In 2007, Shimon Peres did succeed in becoming Israel’s president. Although the presidency is largely a ceremonial role in Israel, this hasn’t stopped Peres from making mischief. At the start of the month, Peres visited the U.S. and met with Barack Obama where he argued for a return to peace talks. President Obama said: “[Peres] and I both share a belief that this [the “Arab Spring”] is both a challenge and an opportunity… that with the winds of change blowing through the Arab world, it’s more urgent than ever that we try to seize the opportunity to create a peaceful solution between the Palestinians and the Israelis.” In other words, let’s disregard the uncertainty brought about by this tidal wave of Arab unrest that has nothing whatsoever to do with the Israel-Arab conflict and keep singing the same old song of the need for a Palestinian Arab state.

Shimon Peres has always been welcomed with open arms by the White House, which sees him as an ally in its persistent efforts to push Israel back to the pre-’67 borders.

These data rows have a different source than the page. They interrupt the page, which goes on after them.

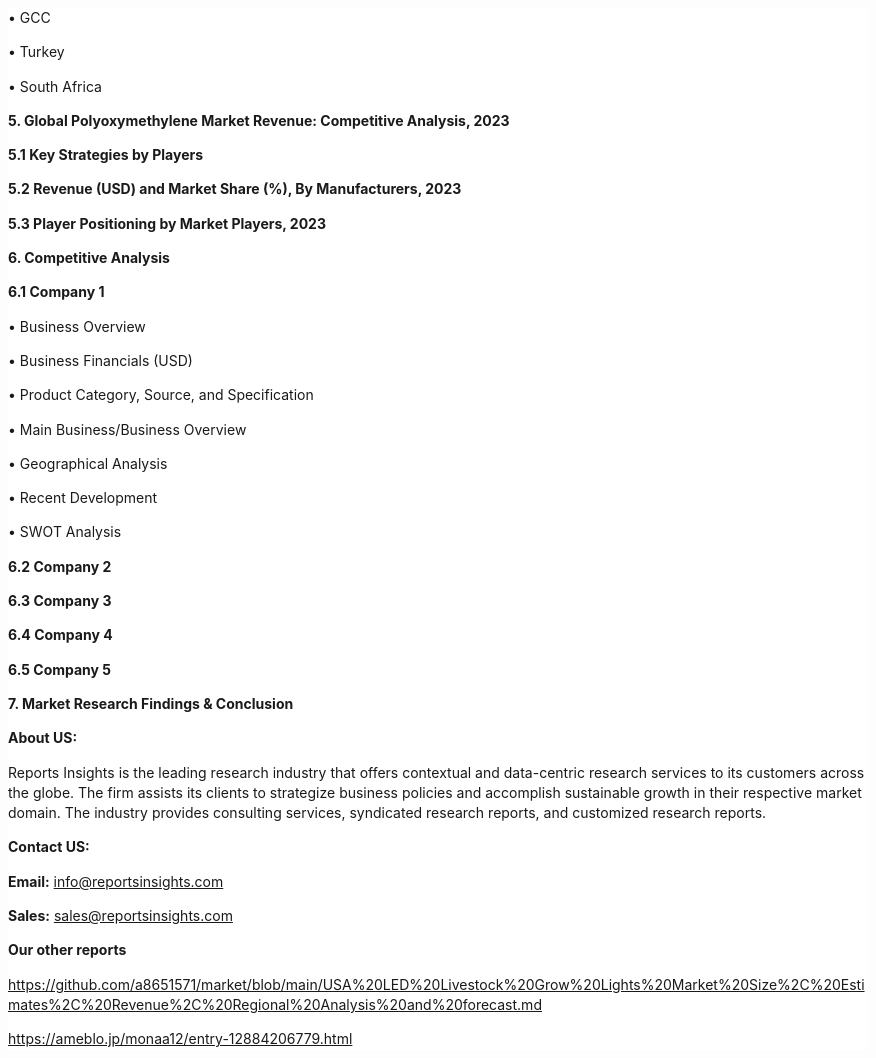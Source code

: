 • GCC

• Turkey

• South Africa

<strong>5. Global Polyoxymethylene Market Revenue: Competitive Analysis, 2023</strong>

<strong>5.1 Key Strategies by Players</strong>

<strong>5.2 Revenue (USD) and Market Share (%), By Manufacturers, 2023</strong>

<strong>5.3 Player Positioning by Market Players, 2023</strong>

<strong>6. Competitive Analysis</strong>

<strong>6.1 Company 1</strong>

• Business Overview

• Business Financials (USD)

• Product Category, Source, and Specification

• Main Business/Business Overview

• Geographical Analysis

• Recent Development

• SWOT Analysis

<strong>6.2 Company 2</strong>

<strong>6.3 Company 3</strong>

<strong>6.4 Company 4</strong>

<strong>6.5 Company 5</strong>

<strong>7. Market Research Findings &amp; Conclusion</strong>

<strong><strong>About US</strong>:</strong>

Reports Insights is the leading research industry that offers contextual and data-centric research services to its customers across the globe. The firm assists its clients to strategize business policies and accomplish sustainable growth in their respective market domain. The industry provides consulting services, syndicated research reports, and customized research reports.

<strong>Contact US:</strong>

<p class=><b>Email:</b> <a href=mailto:info@reportsinsights.com>info@reportsinsights.com</a></p>
<p class=><b>Sales:</b> <a href=mailto:sales@reportsinsights.com>sales@reportsinsights.com</a></p>

<strong>Our other reports</strong>

<a href=https://github.com/a8651571/market/blob/main/USA%20LED%20Livestock%20Grow%20Lights%20Market%20Size%2C%20Estimates%2C%20Revenue%2C%20Regional%20Analysis%20and%20forecast.md>https://github.com/a8651571/market/blob/main/USA%20LED%20Livestock%20Grow%20Lights%20Market%20Size%2C%20Estimates%2C%20Revenue%2C%20Regional%20Analysis%20and%20forecast.md</a>

<a href=https://ameblo.jp/monaa12/entry-12884206779.html>https://ameblo.jp/monaa12/entry-12884206779.html</a>
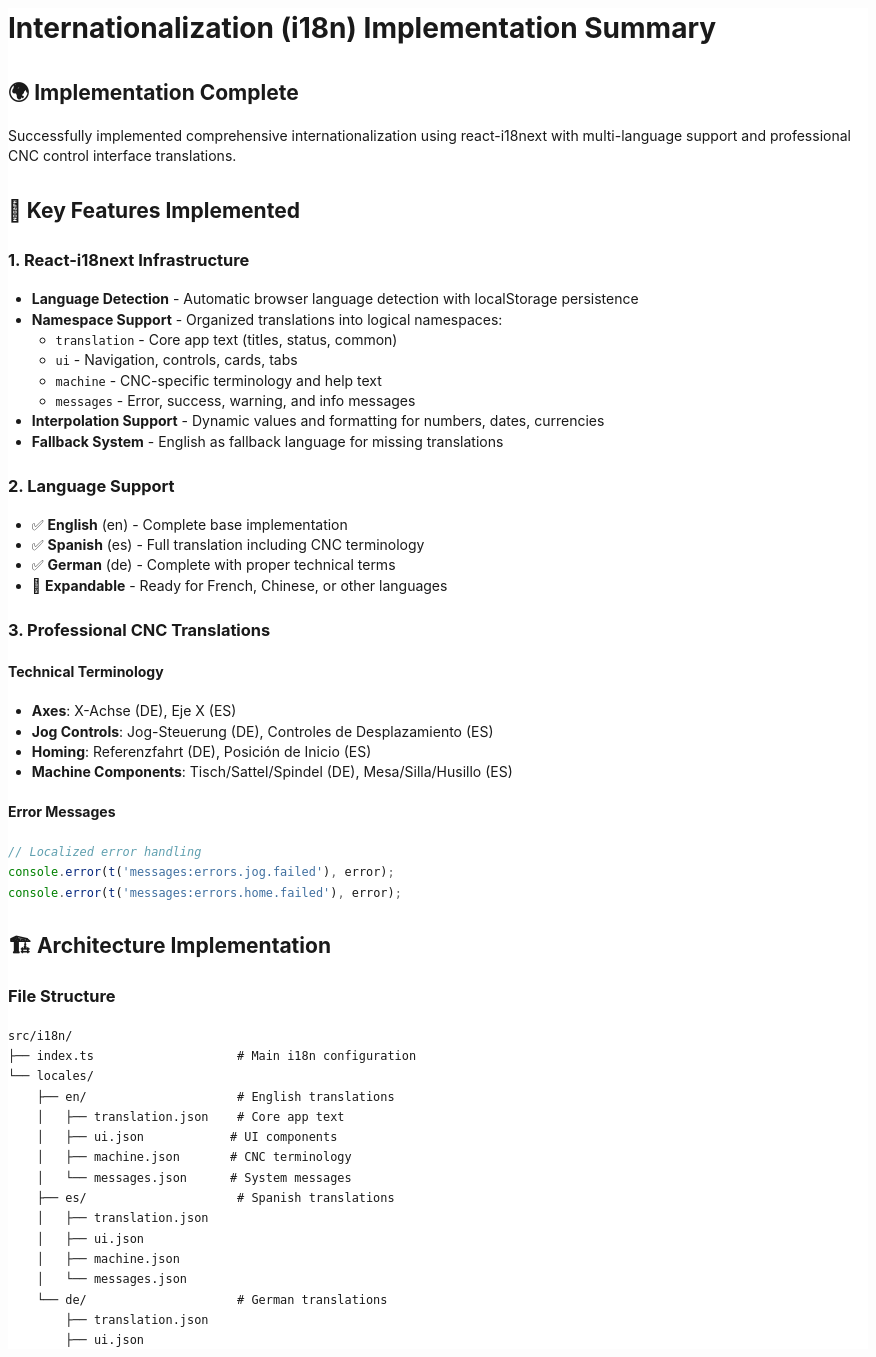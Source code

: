 # Internationalization (i18n) Implementation Summary

## 🌍 **Implementation Complete**

Successfully implemented comprehensive internationalization using react-i18next with multi-language support and professional CNC control interface translations.

## **🎯 Key Features Implemented**

### **1. React-i18next Infrastructure**
- **Language Detection** - Automatic browser language detection with localStorage persistence
- **Namespace Support** - Organized translations into logical namespaces:
  - `translation` - Core app text (titles, status, common)
  - `ui` - Navigation, controls, cards, tabs
  - `machine` - CNC-specific terminology and help text
  - `messages` - Error, success, warning, and info messages
- **Interpolation Support** - Dynamic values and formatting for numbers, dates, currencies
- **Fallback System** - English as fallback language for missing translations

### **2. Language Support**
- ✅ **English** (en) - Complete base implementation
- ✅ **Spanish** (es) - Full translation including CNC terminology
- ✅ **German** (de) - Complete with proper technical terms
- 🔄 **Expandable** - Ready for French, Chinese, or other languages

### **3. Professional CNC Translations**

#### **Technical Terminology**
- **Axes**: X-Achse (DE), Eje X (ES)
- **Jog Controls**: Jog-Steuerung (DE), Controles de Desplazamiento (ES)
- **Homing**: Referenzfahrt (DE), Posición de Inicio (ES)
- **Machine Components**: Tisch/Sattel/Spindel (DE), Mesa/Silla/Husillo (ES)

#### **Error Messages**
```typescript
// Localized error handling
console.error(t('messages:errors.jog.failed'), error);
console.error(t('messages:errors.home.failed'), error);
```

## **🏗️ Architecture Implementation**

### **File Structure**
```
src/i18n/
├── index.ts                    # Main i18n configuration
└── locales/
    ├── en/                     # English translations
    │   ├── translation.json    # Core app text
    │   ├── ui.json            # UI components
    │   ├── machine.json       # CNC terminology
    │   └── messages.json      # System messages
    ├── es/                     # Spanish translations
    │   ├── translation.json
    │   ├── ui.json
    │   ├── machine.json
    │   └── messages.json
    └── de/                     # German translations
        ├── translation.json
        ├── ui.json
```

In “Squeezing Israel” (The Jerusalem Post, Oct. 1, 1982), Shmuel Katz wrote about Peres’ role in the Reagan Administration’s attempt to play off Israel’s competing political parties to order to help “bring about the re-confinement of the Jewish state to the Armistice Lines of 1949.”

He talked about Shimon Peres, “the twice-beaten leader of the Labour Party”, going to the White House and putting himself at odds with the policy of Israel’s Likud government.

Shimon Peres has allowed himself – also in his public appearances in the U.S. – to stray far from the accepted norms of what is morally permissible in the political struggle. He is the first opposition leader in a democracy to campaign openly abroad against the foreign policy of his own country, to intrude himself into the handling of its diplomacy, and to allow himself to be manipulated into giving advice in effect to a foreign leader on how to contend with the policy of his own democratically elected government.

There is, however, a deeper significance in the fact that Mr. Peres has spoken approvingly of the “Reagan plan.” Many people have seen his remarks as an endorsement of the plan. It is certainly very nearly a complete endorsement. What else indeed does it mean when Mr. Peres says (on ABC television) that “we found in the president’s position a very close approach to our own?”

A very close approach? To a plan which calls in fact for the surrender of Gaza, of Samaria, of Judea including east Jerusalem? A “very close approach” to the traditional State Department doctrine which denies Israel’s rights beyond the 1949 Armistice Lines?

A very close approach to the Rogers Plan – if newly-painted-and-powdered – whose acceptance Labour Prime Minister Golda Meir – in an interview in The New York Times on December 23, 1969 – declared (I wrote in error in a previous article that she had made the statement privately) “would be treasonable.”

Of course, the circumstances of Mr. Peres’ trip this time around is different. He goes at the behest of Israel’s nominally nationalist government, to smooth the path for Prime Minister Netanyahu’s upcoming visit in May. Reports have it that Netanyahu plans to put forth his own peace plan in the hopes of staving off a UN vote in favor of a PLO state.

With Peres paving the way, we can only imagine what Netanyahu’s plan will look like. Looking through “Shimon Says” for clues, this writer hit on one statement that Peres made in an interview to Israel radio on Sept. 13, 1997. That time he didn’t speak as a pudding headed clown, but as a prophet.

Peres said: “The Oslo process will obliterate everybody.”